Start of Materials provided
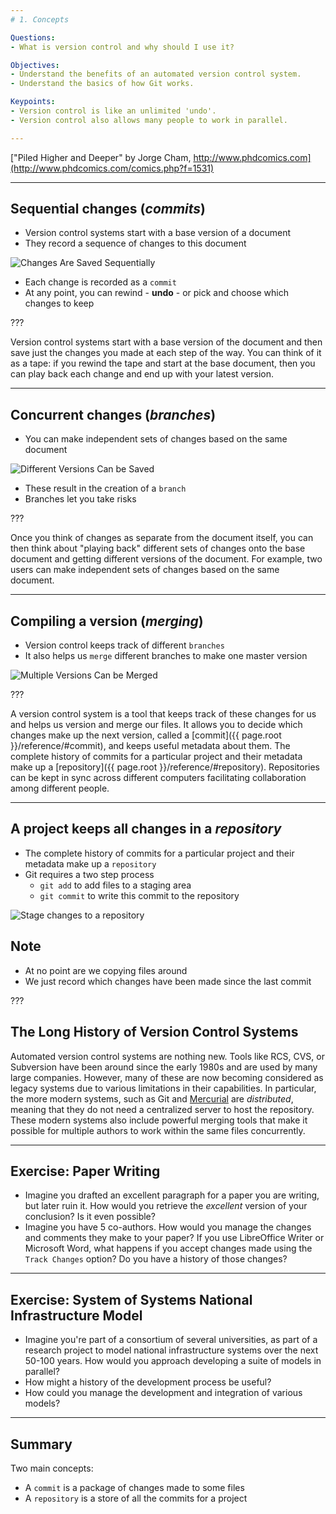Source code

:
 ```yaml
---
# 1. Concepts

Questions:
- What is version control and why should I use it?

Objectives:
- Understand the benefits of an automated version control system.
- Understand the basics of how Git works.

Keypoints:
- Version control is like an unlimited 'undo'.
- Version control also allows many people to work in parallel.

---
```


<div class="fit-image" style="background-image: url(../fig/phd101212s.png);"></div>

["Piled Higher and Deeper" by Jorge Cham, http://www.phdcomics.com](http://www.phdcomics.com/comics.php?f=1531)

---

## Sequential changes (_commits_)

*   Version control systems start with a base version of a document
*   They record a sequence of changes to this document

![Changes Are Saved Sequentially](../fig/play-changes.svg)

*   Each change is recorded as a `commit`
*   At any point, you can rewind - **undo** - or pick and choose which changes
    to keep

???

Version control systems start with a base version of the document and
then save just the changes you made at each step of the way. You can
think of it as a tape: if you rewind the tape and start at the base
document, then you can play back each change and end up with your
latest version.

---

## Concurrent changes (_branches_)

*  You can make independent sets of changes based on the
    same document

![Different Versions Can be Saved](../fig/versions.svg)

*   These result in the creation of a `branch`
*   Branches let you take risks

???

Once you think of changes as separate from the document itself, you
can then think about "playing back" different sets of changes onto the
base document and getting different versions of the document. For
example, two users can make independent sets of changes based on the
same document.

---

## Compiling a version (_merging_)

* Version control keeps track of different `branches`
* It also helps us `merge` different branches to make one master version

![Multiple Versions Can be Merged](../fig/merge.svg)

???

A version control system is a tool that keeps track of these changes for us and
helps us version and merge our files. It allows you to
decide which changes make up the next version, called a
[commit]({{ page.root }}/reference/#commit), and keeps useful metadata about them. The
complete history of commits for a particular project and their metadata make up
a [repository]({{ page.root }}/reference/#repository). Repositories can be kept in sync
across different computers facilitating collaboration among different people.

---

## A project keeps all changes in a _repository_

* The complete history of commits for a particular project and their metadata make up
a `repository`
* Git requires a two step process
    * `git add` to add files to a staging area
    * `git commit` to write this commit to the repository

![Stage changes to a repository](../fig/git-staging-area.svg)

## Note

* At no point are we copying files around
* We just record which changes have been made since the last commit

???

## The Long History of Version Control Systems

Automated version control systems are nothing new.
Tools like RCS, CVS, or Subversion have been around since the early 1980s and are used by many large companies.
However, many of these are now becoming considered as legacy systems due to various limitations in their capabilities.
In particular, the more modern systems, such as Git and [Mercurial](http://swcarpentry.github.io/hg-novice/)
are *distributed*, meaning that they do not need a centralized server to host the repository.
These modern systems also include powerful merging tools that make it possible for multiple authors to work within
the same files concurrently.

---

## Exercise: Paper Writing

*   Imagine you drafted an excellent paragraph for a paper you are writing, but later ruin it. How would you retrieve
    the *excellent* version of your conclusion? Is it even possible?
*   Imagine you have 5 co-authors. How would you manage the changes and comments they make to your paper?
    If you use LibreOffice Writer or Microsoft Word, what happens if you accept changes made using the
    `Track Changes` option? Do you have a history of those changes?

---

## Exercise: System of Systems National Infrastructure Model

*   Imagine you're part of a consortium of several universities, as part of a
    research project to model national infrastructure systems over the next
    50-100 years. How would you approach developing a suite of models in
    parallel?
*   How might a history of the development process be useful?
*   How could you manage the development and integration of various models?

---

## Summary

Two main concepts:

*   A `commit` is a package of changes made to some files
*   A `repository` is a store of all the commits for a project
End of Materials provided
» Work required: Above this instruction are the records; retype exactly the lines from the one containing "about them. The" up to and including the one containing "kept in sync".

» Result:
[commit]({{ page.root }}/reference/#commit), and keeps useful metadata about them. The
complete history of commits for a particular project and their metadata make up
a [repository]({{ page.root }}/reference/#repository). Repositories can be kept in sync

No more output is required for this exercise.